1) arterial line preinduction
-
monitor BP with induction and intubation
- avoid sympathetic stimulation during induction and intubation -> inc risk of rupture of aneurysm
- transmural pressure = MAP - ICP
- beat to beat monitoring
- blood gas sampling/lab sampling
2) electrophysiologic monitoring
- clipping may involve direct aneurysm clipping (induced hypotension) or
- temporary occlusion of feeding arterial supply to aneurysm (induced HTN for collateral flow required)
-
both Risk Cerebral ischemia, therefore monitor for this
- EEG - place over regions at risk
- SSEP
- MEPs - highly sensitive to ischemia
How is MAP controlled during aneurysm clipping surgery?

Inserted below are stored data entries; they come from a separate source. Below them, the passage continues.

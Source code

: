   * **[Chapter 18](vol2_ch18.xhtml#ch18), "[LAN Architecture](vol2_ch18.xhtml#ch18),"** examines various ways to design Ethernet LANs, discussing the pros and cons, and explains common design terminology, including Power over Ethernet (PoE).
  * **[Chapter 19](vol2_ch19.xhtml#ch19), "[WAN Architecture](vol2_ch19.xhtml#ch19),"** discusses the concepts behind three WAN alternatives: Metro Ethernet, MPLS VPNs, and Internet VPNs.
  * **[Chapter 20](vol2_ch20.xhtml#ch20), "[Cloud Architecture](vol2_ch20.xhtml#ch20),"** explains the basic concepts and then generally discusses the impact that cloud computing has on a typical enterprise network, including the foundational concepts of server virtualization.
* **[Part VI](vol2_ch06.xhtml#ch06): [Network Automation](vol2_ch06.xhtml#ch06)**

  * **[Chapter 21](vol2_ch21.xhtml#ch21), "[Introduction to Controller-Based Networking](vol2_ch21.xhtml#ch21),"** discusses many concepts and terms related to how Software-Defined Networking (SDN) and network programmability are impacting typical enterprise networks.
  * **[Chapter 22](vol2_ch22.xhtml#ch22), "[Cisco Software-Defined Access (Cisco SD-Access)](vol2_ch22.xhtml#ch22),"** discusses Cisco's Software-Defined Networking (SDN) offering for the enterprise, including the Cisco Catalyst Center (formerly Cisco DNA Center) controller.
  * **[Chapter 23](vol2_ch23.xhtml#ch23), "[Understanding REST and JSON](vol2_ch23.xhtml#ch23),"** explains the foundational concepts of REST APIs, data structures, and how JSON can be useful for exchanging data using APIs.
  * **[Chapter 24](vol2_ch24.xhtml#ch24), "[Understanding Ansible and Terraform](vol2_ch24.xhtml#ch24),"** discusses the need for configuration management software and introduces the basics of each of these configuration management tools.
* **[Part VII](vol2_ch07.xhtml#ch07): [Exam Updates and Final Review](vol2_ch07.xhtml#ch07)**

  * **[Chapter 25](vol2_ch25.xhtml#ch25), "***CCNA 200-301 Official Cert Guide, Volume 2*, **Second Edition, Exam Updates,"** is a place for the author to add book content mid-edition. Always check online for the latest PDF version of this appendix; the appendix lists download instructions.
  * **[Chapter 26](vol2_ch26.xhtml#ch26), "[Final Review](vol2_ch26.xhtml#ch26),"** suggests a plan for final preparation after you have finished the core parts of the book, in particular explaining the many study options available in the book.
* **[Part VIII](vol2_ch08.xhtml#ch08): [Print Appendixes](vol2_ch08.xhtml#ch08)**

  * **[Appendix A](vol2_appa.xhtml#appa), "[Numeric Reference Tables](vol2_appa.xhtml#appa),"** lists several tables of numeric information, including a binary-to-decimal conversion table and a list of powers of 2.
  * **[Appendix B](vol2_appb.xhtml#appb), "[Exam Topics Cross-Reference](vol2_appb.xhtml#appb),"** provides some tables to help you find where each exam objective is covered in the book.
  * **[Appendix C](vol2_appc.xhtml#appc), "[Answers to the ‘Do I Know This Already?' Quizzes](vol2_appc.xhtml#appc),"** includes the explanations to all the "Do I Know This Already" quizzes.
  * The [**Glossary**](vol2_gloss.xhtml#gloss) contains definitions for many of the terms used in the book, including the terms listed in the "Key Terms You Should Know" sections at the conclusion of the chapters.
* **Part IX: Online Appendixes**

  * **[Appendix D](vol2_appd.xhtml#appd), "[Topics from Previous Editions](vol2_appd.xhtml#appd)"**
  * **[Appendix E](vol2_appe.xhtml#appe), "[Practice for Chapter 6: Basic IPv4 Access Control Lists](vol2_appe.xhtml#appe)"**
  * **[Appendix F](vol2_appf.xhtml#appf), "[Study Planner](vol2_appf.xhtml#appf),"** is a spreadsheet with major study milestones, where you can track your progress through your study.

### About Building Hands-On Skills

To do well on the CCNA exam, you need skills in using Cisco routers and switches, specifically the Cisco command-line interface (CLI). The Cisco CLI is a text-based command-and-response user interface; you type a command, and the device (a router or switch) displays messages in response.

pre-induction arterial line
1) aneurysmal dissection
- reduce BP as risk of aneurysm rupture is great during surgical manipulation of tissue adjoining the aneurysmal sac
- if there is rupture -> Need to decrease BP to facilitate surgical visualizatoin and control of bleed. Use propofol or adenosine
2) direct aneurysm clip placement or #3
* induced hypotension to facilitate direct clip placement
3) temporary occlusion of feeding vessels
* induced HTN required for collateral blood flow
what is cerebral vasospasm, how is it treated?
cerebral vasospasm
- seen day 3-15 after insult
- arterial narrowing and decreased flow -> cerebral ischemia
- mech = vasospasm 2/2 blood degredation products in subarachnoid space
- RF = large subarachnoid hemorrhage (more exposed blood)
Tx:
- prevent = nimodipine
-
Triple H
- HTN
- hypervolemia
-
hemodilution to Hct of 30%
- maintain adequate CaO2 + decrease viscosity of blood (increase blood flow)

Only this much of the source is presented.